Those of you in RSS-land are missing the spectacle of my ever-changing blog template. I would like to grow to a 50,000 readership, without having to, say, write material interesting to 50,000 people. So in my spirit of self-blindness, I have decided that great blogs:
- Must have a unique template. A pat www.blogger.com template is a sure sign of uncool. And the template has to be a good one! See that die inside the funky Jewish star symbols? I did that myself! Wow!
- Must be compleetly gramartical and speled corretcaly. Bad editing is a sign of sloppiness and unprofessionalism. Like most of my posts.
- Must link to lots of big blogs, even if these blogs have nothing to do with you or your subject matter. Thus, my ever expanding blogroll on the side of the page. I will soon be adding links to Boing Boing, a blog about sex on trampolines, and Gizmodo, a blog about zen muppets.
Jewlicious is my mechanical track rabbit. Why? Because one of the writers/founders was over my house for dinner a few months ago. She told me that she was running this blog with a fifty thousand daily readership. I told her that I also had a blog, and that my readership was twenty.
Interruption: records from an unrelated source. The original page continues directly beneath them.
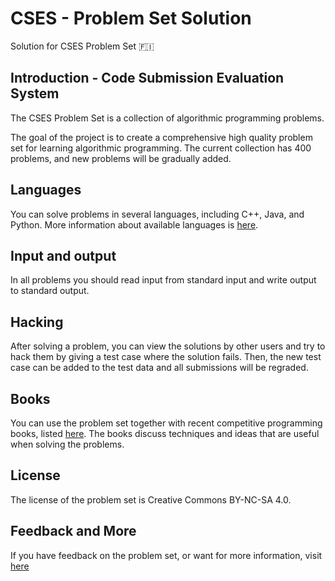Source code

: # CSES - Problem Set Solution
Solution for CSES Problem Set 🇫🇮

## Introduction - Code Submission Evaluation System
The CSES Problem Set is a collection of algorithmic programming problems.

The goal of the project is to create a comprehensive high quality problem set for learning algorithmic programming. The current collection has 400 problems, and new problems will be gradually added.

## Languages
You can solve problems in several languages, including C++, Java, and Python. More information about available languages is [here](https://cses.fi/howto/).

## Input and output
In all problems you should read input from standard input and write output to standard output.

## Hacking
After solving a problem, you can view the solutions by other users and try to hack them by giving a test case where the solution fails. Then, the new test case can be added to the test data and all submissions will be regraded.

## Books
You can use the problem set together with recent competitive programming books, listed [here](https://cses.fi/book/index.php). The books discuss techniques and ideas that are useful when solving the problems.

## License
The license of the problem set is Creative Commons BY-NC-SA 4.0.

## Feedback and More
If you have feedback on the problem set, or want for more information, visit [here](https://cses.fi/)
"Twenty thousand?" she asked.
"Uh, no. Twenty." I said. "More soda?"
Meanwhile, my blog's valuation on BlogShares is at an all time high, which has prompted one analyst to give it an "Overpriced" rating. Oh no! You know, I've looked at this site and I still have no idea what the hell it does. Some guy named Sean has bought most of the shares in my blog.
Who the heck is Sean? Why is he buying all those shares in my blog? Does this mean he gets to tell me what I can write? I, for one, am not going to compromise my artistic integrity. And I'll tell you something else, this is the blog and I'm not going to change it. Right?
No, Sean. I mean, Mr. Sean. Yes, Mr. Sean. Yessir, right away.
In other news, I saw this great article about armed terrorist sex slaves who voted for George Bush using this really cool new wifi device that encourages copyright violations!
Yehuda
2 comments:
What I want to know is - how on earth do you measure your readership? I don't see how to get it from unique visitors per day or per month or whatever.
There are lots of free site counters you can put on your site. I use tracksy.
What it doesn't measure is the number of RSS "downloads", or cached retrievals, etc. There are ways to count that too, but most are considered ill-mannered, such as little gifs in the page pointing to your site that reload each time they are viewed.
Once you have the stats, you make of them what you will.